The Jeanneau Brin de Folie, also called the Folie Douce, is a French sailboat that was designed by Jean Marie Finot and Philippe Harlé as a cruiser and first built in 1970.

==Production==
The design was built by Jeanneau in France, from 1970 until 1980, with 820 boats completed. The design was originally marketed by the manufacturer as the Folie Douce (English: Tender Madness), but in 1975, halfway through the ten-year production run, the name was changed to Brin de Folie (English: Touch of Madness).

==Design==
The Brin de Folie is a recreational keelboat, built predominantly of fiberglass, with wood trim.

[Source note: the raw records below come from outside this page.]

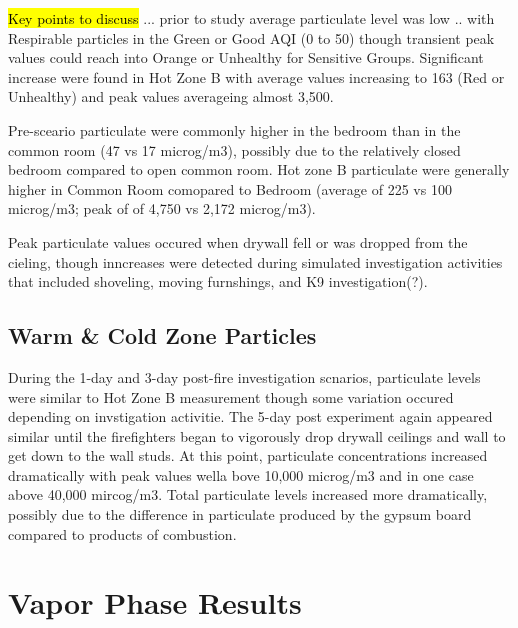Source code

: \documentclass[12pt,oneside]{book}
\begin{document}
\hl{Key points to discuss} ... prior to study average particulate level was low .. with Respirable particles in the Green or Good AQI (0 to 50) though transient peak values could reach into Orange or Unhealthy for Sensitive Groups.  Significant increase were found in Hot Zone B with average values increasing to 163 (Red or Unhealthy) and peak values averageing almost 3,500.

Pre-sceario particulate were commonly higher in the bedroom than in the common room (47 vs 17 microg/m3), possibly due to the relatively closed bedroom compared to open common room.  Hot zone B particulate were generally higher in Common Room comopared to Bedroom (average of 225 vs 100 microg/m3; peak of of 4,750 vs 2,172 microg/m3).

Peak particulate values occured when drywall fell or was dropped from the cieling, though inncreases were detected during simulated investigation activities that included shoveling, moving furnshings, and K9 investigation(?).

\subsection{Warm \& Cold Zone Particles}
\label{subsec:WarmColdparticles}

During the 1-day and 3-day post-fire investigation scnarios, particulate levels were similar to Hot Zone B measurement though some variation occured depending on invstigation activitie.  The 5-day post experiment again appeared similar until the firefighters began to vigorously drop drywall ceilings and wall to get down to the wall studs.  At this point, particulate concentrations increased dramatically with peak values wella bove 10,000 microg/m3 and in one case above 40,000 mircog/m3.  Total particulate levels increased more dramatically, possibly due to the difference in particulate produced by the gypsum board compared to products of combustion.

\section{Vapor Phase Results}
\label{sec:vappr}
\end{document}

It has a masthead sloop rig, with a deck-stepped mast, one set of straight spreaders and aluminum spars with stainless steel wire rigging. The hull has a raked stem; a raised counter, reverse transom; a skeg-mounted rudder controlled by a tiller and a fixed fin keel. It displaces 6614 lb and carries 2425 lb of cast iron ballast.

The boat has a draft of 5.41 ft with the standard keel and 4.83 ft with the optional shoal draft keel.

The boat is optionally factory fitted with a inboard diesel engine of 10 hp or may use a small 10 hp outboard motor for docking and maneuvering.

The design has sleeping accommodation for six people, with a double "V"-berth in the bow cabin, two straight settee in the main cabin and an aft cabin with a single berth on the starboard side. The galley is located on the port side just forward of the companionway ladder. The galley is equipped with a two-burner stove, an ice box and a sink. A navigation station is opposite the galley, on the starboard side. The head is located just aft of the bow cabin. The fresh water tank has a capacity of 24 u.s.gal. Cabin headroom is 73 in in the main cabin and 61 in.

For sailing downwind the design may be equipped with a symmetrical spinnaker of 689 sqft.

The design has a hull speed of 6.31 kn.